- The data -
┄┄┄┄┄┄

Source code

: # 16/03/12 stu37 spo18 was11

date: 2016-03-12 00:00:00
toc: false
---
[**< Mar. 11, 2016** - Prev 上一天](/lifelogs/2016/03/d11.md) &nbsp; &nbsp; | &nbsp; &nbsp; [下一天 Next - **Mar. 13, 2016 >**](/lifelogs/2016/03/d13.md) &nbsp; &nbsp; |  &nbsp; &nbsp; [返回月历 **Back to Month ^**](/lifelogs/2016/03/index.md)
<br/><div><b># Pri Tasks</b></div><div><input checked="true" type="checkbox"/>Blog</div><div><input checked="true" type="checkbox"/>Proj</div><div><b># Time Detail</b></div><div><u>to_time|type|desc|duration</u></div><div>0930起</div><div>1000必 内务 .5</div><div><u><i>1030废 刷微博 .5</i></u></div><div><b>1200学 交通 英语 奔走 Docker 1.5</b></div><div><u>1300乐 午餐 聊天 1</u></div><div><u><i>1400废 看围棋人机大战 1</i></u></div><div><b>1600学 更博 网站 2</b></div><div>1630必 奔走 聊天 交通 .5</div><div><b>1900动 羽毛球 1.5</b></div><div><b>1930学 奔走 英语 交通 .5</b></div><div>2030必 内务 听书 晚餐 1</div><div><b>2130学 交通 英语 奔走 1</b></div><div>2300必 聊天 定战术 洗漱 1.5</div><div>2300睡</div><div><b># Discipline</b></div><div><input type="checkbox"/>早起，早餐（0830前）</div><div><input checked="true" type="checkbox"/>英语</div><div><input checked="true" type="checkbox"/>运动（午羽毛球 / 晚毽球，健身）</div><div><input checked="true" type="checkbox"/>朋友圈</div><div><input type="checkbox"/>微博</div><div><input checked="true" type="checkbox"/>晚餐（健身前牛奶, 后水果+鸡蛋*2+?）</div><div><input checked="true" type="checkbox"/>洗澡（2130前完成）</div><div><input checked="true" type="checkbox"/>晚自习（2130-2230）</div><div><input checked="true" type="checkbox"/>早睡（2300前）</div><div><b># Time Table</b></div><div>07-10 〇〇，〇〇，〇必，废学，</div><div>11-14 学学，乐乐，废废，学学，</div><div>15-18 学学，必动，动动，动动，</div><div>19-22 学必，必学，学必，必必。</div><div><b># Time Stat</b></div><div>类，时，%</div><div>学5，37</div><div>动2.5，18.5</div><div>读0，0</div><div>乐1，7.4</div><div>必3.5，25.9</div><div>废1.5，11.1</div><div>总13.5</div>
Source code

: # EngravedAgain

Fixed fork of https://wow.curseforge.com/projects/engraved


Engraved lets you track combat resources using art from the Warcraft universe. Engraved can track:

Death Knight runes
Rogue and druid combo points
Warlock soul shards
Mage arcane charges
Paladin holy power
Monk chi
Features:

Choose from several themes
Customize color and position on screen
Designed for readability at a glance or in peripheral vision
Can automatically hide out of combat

┄┄┄┄┄┄

- What you have to do -
Locate "Choose from several themes" in the data above. Then repeat, exactly, its line and each line after it through the last, adding nothing.

- Problem solution -
Choose from several themes
Customize color and position on screen
Designed for readability at a glance or in peripheral vision
Can automatically hide out of combat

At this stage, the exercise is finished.